MSU Sociology is pleased to offer a wide range of courses over the summer that are of interest to students who major and minor in Sociology as well as those studying in other areas.
This class will be simple and sweet, yet complex, and bitter, like the answers behind many questions about everyday social life. In this class, we explore the macro-structural forces that influence social phenomena with relatable questions and examples. The questions vary from simple ones such as “Why the pants for women are designed as pocketless?” to complex ones as “What will be the short and long-term impacts of the ongoing pandemic on different social groups?”. The topics will cover gender, sexuality, class, race, family, media, and deviance. There will be no big exams but weekly non-cumulative mini quizzes. The assignments consist of reflexive pieces incorporating self-taken photos, movies, news pieces, and songs on contemporary social issues. Throughout this course, you will develop sociological imagination for thinking critically with an open mind required to discuss contemporary social issues and real-world problems.

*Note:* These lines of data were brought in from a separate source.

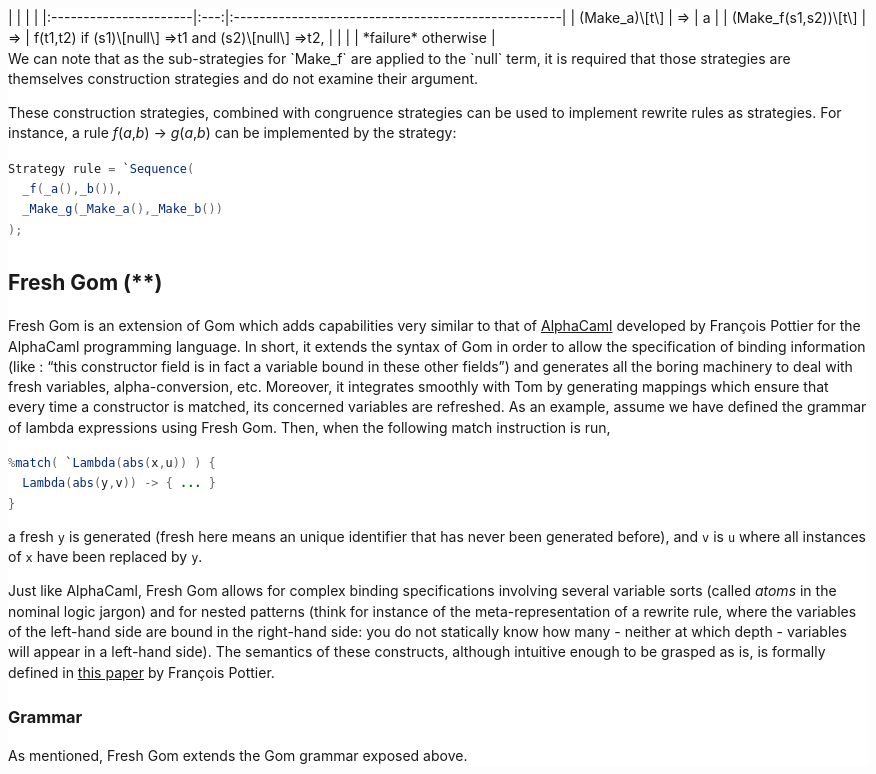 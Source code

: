 <div class="center">
|                       |     |                                                    |
|:----------------------|:---:|:---------------------------------------------------|
| (Make_a)\[t\]        |  ⇒  | a                                                  |
| (Make_f(s1,s2))\[t\] |  ⇒  | f(t1,t2) if (s1)\[null\] ⇒t1 and (s2)\[null\] ⇒t2, |
|                       |     | *failure* otherwise                                |

</div>
We can note that as the sub-strategies for `Make_f` are applied to the `null` term, it is required that those strategies are themselves construction strategies and do not examine their argument.

These construction strategies, combined with congruence strategies can be used to implement rewrite rules as strategies. For instance, a rule *f*(*a*,*b*) → *g*(*a*,*b*) can be implemented by the strategy:

``` java
Strategy rule = `Sequence(
  _f(_a(),_b()),
  _Make_g(_Make_a(),_Make_b())
);
```

## Fresh Gom (**\*\***)

Fresh Gom is an extension of Gom which adds capabilities very similar to that of [AlphaCaml](http://cristal.inria.fr/~fpottier/alphaCaml/) developed by François Pottier for the AlphaCaml programming language. In short, it extends the syntax of Gom in order to allow the specification of binding information (like : “this constructor field is in fact a variable bound in these other fields”) and generates all the boring machinery to deal with fresh variables, alpha-conversion, etc. Moreover, it integrates smoothly with Tom by generating mappings which ensure that every time a constructor is matched, its concerned variables are refreshed. As an example, assume we have defined the grammar of lambda expressions using Fresh Gom. Then, when the following match instruction is run,

``` java
%match( `Lambda(abs(x,u)) ) {
  Lambda(abs(y,v)) -> { ... }
}
```

a fresh `y` is generated (fresh here means an unique identifier that has never been generated before), and `v` is `u` where all instances of `x` have been replaced by `y`.

Just like AlphaCaml, Fresh Gom allows for complex binding specifications involving several variable sorts (called *atoms* in the nominal logic jargon) and for nested patterns (think for instance of the meta-representation of a rewrite rule, where the variables of the left-hand side are bound in the right-hand side: you do not statically know how many - neither at which depth - variables will appear in a left-hand side). The semantics of these constructs, although intuitive enough to be grasped as is, is formally defined in [this paper](http://cristal.inria.fr/~fpottier/publis/fpottier-alphacaml.pdf) by François Pottier.

### Grammar

As mentioned, Fresh Gom extends the Gom grammar exposed above.
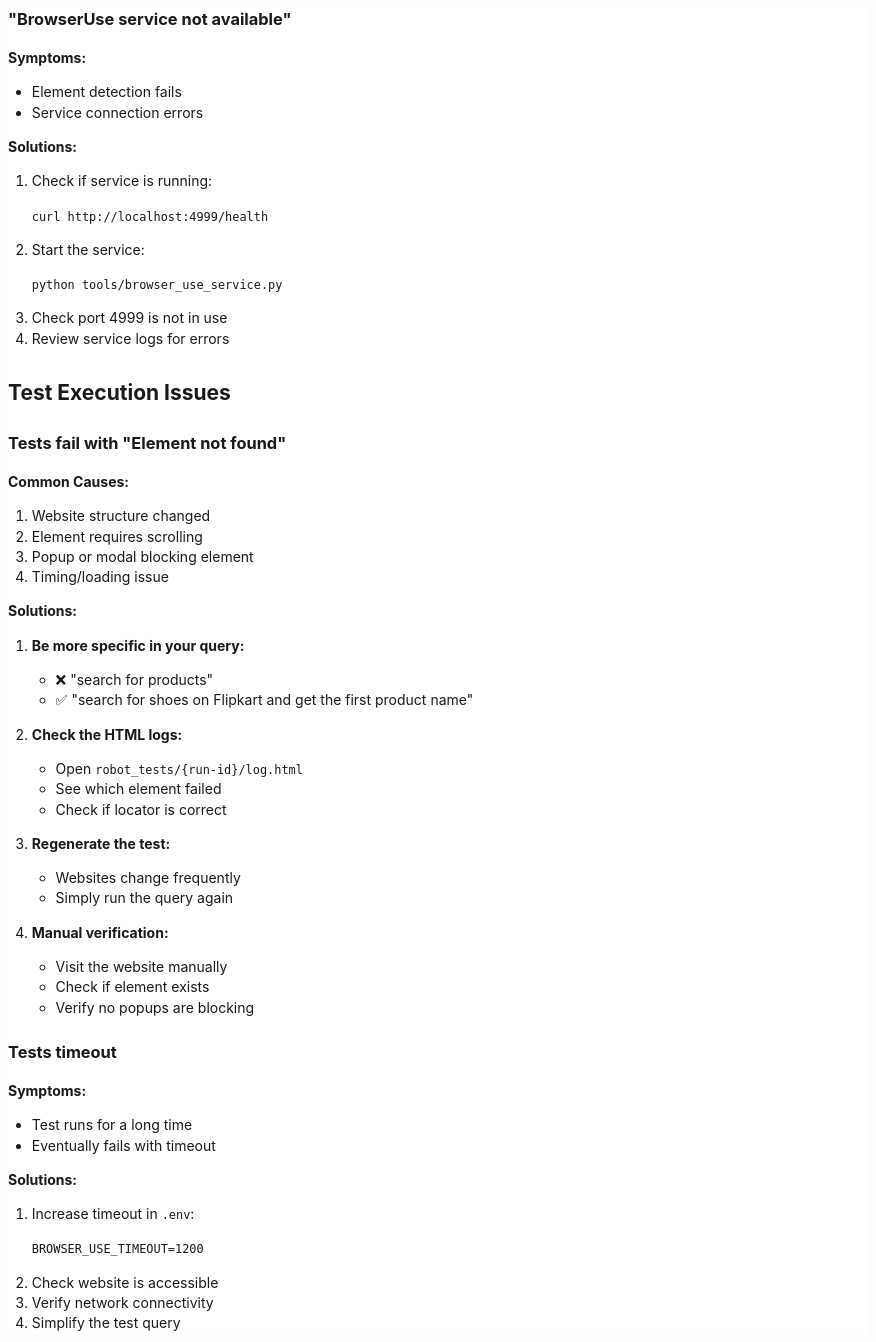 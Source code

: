 ### "BrowserUse service not available"

**Symptoms:**
- Element detection fails
- Service connection errors

**Solutions:**
1. Check if service is running:
   ```bash
   curl http://localhost:4999/health
   ```
2. Start the service:
   ```bash
   python tools/browser_use_service.py
   ```
3. Check port 4999 is not in use
4. Review service logs for errors

## Test Execution Issues

### Tests fail with "Element not found"

**Common Causes:**
1. Website structure changed
2. Element requires scrolling
3. Popup or modal blocking element
4. Timing/loading issue

**Solutions:**
1. **Be more specific in your query:**
   - ❌ "search for products"
   - ✅ "search for shoes on Flipkart and get the first product name"

2. **Check the HTML logs:**
   - Open `robot_tests/{run-id}/log.html`
   - See which element failed
   - Check if locator is correct

3. **Regenerate the test:**
   - Websites change frequently
   - Simply run the query again

4. **Manual verification:**
   - Visit the website manually
   - Check if element exists
   - Verify no popups are blocking

### Tests timeout

**Symptoms:**
- Test runs for a long time
- Eventually fails with timeout

**Solutions:**
1. Increase timeout in `.env`:
   ```env
   BROWSER_USE_TIMEOUT=1200
   ```
2. Check website is accessible
3. Verify network connectivity
4. Simplify the test query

This interactive online course is an introduction to diversity of thought and approaches around how society generates and articulates our understandings of sex, gender, and sexuality. The goal of this course is to explore the influence and critical significance of sex, gender, and sexuality in contemporary context. To accomplish this goal, we will use sociological perspectives and methods, systematic analysis, and experiential accounts to recognize and challenge the taken for granted assumptions about gender, sexual difference, masculinity, femininity, and gender relationships. We will approach sex and gender as simultaneously biological and social, while paying attention to how sex and gender are socially constructed. We will learn to understand and thoughtfully articulate how the intersections of gender with identities, institutions, and cultures shape interactions, perspectives, and responses. As a whole, this course will cultivate contextually rooted knowledge and offer students the opportunity to develop competence in written and oral expressions/visual communication about sexuality and gender — skillsets useful beyond this course.

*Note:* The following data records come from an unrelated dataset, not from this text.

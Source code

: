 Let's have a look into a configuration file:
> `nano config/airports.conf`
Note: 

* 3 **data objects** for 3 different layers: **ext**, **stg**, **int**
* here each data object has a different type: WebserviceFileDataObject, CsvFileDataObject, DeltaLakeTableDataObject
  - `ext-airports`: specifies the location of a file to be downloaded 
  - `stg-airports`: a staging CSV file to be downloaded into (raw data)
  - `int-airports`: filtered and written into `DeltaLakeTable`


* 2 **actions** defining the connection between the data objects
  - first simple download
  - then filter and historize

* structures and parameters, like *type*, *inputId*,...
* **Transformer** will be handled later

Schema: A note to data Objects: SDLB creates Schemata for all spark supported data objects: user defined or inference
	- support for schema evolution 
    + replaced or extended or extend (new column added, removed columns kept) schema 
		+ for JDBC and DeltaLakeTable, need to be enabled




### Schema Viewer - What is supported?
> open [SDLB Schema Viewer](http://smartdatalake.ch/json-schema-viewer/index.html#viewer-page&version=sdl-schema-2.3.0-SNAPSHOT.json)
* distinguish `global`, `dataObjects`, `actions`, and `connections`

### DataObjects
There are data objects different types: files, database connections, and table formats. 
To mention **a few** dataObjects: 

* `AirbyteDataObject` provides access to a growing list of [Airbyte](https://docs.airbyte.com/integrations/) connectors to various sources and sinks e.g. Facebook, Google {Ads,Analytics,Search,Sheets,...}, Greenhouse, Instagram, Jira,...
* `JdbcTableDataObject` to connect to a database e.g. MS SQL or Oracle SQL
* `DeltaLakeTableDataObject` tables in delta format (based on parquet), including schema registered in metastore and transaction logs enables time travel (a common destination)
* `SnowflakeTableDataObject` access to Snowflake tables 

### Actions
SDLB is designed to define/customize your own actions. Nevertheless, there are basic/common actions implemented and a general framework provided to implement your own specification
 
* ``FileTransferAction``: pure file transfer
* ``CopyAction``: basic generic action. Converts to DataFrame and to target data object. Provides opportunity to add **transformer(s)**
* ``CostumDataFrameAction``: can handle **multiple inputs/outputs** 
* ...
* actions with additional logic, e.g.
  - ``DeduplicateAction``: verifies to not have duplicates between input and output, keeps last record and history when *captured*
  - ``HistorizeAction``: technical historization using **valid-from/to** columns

This course will introduce students to environmental sociology and closely related bodies of literature. It is designed to raise awareness of some potentially controversial issues and asks challenging questions about commonly held views concerning human thought and action towards the environment and nonhuman animals, as these play out in various domains of social life. Topics include environmental activism, environmental justice, treadmill theory, history of environmentalism, connected oppressions, eco-anarchism, anti-capitalism, state repression of radical activists, consumption, ecofeminism, and climate change. Topics will be approached through classic and contemporary literature and assignments designed to highlight connections between students and their surrounding environment(s).
In this course, we will be examining the social roots of health and disease. Rather than understanding health from an individual perspective, we will be examining how SES, gender, race and ethnicity, as well as sexual orientation affects health outcomes. Some of the topics we will be covering include: medicalization and construction of illness, fundamental cause of disease, social support and social networks, as well as health care interactions/access. By engaging with these topics, students will develop a social structural perspective for health that can be applied to careers in medicine, public health, health policy, and social science.

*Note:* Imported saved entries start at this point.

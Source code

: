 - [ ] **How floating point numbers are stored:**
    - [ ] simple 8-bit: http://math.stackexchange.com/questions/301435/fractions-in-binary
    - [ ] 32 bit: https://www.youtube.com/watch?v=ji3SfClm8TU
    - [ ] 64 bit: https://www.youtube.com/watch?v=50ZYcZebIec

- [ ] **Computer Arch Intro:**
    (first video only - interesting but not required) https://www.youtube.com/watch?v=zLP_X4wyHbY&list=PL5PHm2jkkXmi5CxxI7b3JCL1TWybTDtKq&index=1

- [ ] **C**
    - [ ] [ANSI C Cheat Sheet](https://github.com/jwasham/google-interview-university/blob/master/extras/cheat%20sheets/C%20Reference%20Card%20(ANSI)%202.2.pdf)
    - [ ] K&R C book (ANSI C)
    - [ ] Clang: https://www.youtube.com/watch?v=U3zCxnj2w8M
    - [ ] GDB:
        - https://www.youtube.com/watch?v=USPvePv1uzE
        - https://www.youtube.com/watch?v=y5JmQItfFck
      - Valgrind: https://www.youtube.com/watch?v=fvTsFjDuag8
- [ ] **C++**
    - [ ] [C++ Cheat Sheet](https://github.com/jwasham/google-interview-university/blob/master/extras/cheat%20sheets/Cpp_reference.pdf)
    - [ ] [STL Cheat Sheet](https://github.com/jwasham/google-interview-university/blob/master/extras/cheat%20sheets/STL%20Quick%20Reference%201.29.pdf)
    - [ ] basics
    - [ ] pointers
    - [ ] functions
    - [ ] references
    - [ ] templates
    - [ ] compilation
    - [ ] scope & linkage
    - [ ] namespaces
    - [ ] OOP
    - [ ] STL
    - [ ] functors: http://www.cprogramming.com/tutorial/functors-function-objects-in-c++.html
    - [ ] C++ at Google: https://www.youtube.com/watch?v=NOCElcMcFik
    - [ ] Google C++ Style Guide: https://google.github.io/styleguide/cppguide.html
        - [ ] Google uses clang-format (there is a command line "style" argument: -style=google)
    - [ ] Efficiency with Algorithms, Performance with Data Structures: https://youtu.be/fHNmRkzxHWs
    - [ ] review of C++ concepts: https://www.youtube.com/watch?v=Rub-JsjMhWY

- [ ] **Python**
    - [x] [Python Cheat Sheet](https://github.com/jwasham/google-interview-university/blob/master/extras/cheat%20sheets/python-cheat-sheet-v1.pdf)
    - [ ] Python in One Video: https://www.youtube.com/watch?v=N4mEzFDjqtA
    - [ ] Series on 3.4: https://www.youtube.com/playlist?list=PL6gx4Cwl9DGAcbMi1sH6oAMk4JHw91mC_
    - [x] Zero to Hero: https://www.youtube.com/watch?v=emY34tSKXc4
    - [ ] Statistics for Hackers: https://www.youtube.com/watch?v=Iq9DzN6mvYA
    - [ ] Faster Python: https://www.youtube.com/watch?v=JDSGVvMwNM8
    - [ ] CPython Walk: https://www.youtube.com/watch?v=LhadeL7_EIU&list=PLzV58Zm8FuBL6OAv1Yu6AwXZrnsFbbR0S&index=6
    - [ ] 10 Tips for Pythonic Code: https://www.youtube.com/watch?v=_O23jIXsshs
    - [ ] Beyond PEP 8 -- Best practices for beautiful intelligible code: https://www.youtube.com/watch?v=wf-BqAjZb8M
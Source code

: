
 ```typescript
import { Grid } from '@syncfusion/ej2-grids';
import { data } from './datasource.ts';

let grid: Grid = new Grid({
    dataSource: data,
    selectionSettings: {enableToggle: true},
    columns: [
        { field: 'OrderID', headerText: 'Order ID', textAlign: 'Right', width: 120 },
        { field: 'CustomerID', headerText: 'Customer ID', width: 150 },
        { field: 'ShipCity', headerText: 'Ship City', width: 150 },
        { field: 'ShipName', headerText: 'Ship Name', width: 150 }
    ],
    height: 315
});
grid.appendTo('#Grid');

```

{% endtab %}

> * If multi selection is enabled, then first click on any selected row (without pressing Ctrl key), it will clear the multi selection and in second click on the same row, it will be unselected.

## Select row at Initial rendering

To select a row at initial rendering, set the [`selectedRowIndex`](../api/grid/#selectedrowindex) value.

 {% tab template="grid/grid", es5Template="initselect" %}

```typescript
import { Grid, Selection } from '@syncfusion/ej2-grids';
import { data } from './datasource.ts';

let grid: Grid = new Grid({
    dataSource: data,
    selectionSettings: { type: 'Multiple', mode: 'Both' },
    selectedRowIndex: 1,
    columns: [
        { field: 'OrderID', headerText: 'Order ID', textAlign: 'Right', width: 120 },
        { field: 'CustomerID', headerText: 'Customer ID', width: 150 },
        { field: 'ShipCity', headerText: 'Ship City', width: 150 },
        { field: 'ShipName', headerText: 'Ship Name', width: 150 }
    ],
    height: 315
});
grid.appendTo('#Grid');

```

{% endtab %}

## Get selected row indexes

In this course, we cover the basics of inequalities based on race and ethnicity -- helping you to gain an important understanding of diversity, equity, and inclusion. In the past, students have benefitted from this introductory-level class, which will get you up to speed on the topic very quickly. In the second part of the semester, we put this learning to work, going more in-depth on the experiences of Indigenous peoples in the Americas, pre-Columbus to now, from the perspective of Indigenous authors. Subjects include the protest over the DAPL pipeline and #MMIW.
Youth & Society is all about the sociological understanding of youth and adolescence. In this course, we will be diving into socialization, subcultures, and social change. How is youth, adolescence, and emerging adulthood defined? What effect does our upbringing have on our choices for college? What does the future hold for youth activism? We will be exploring all of these questions and more through contemporary social research and engaging assignments, such as a childhood autoethnography and a music analysis!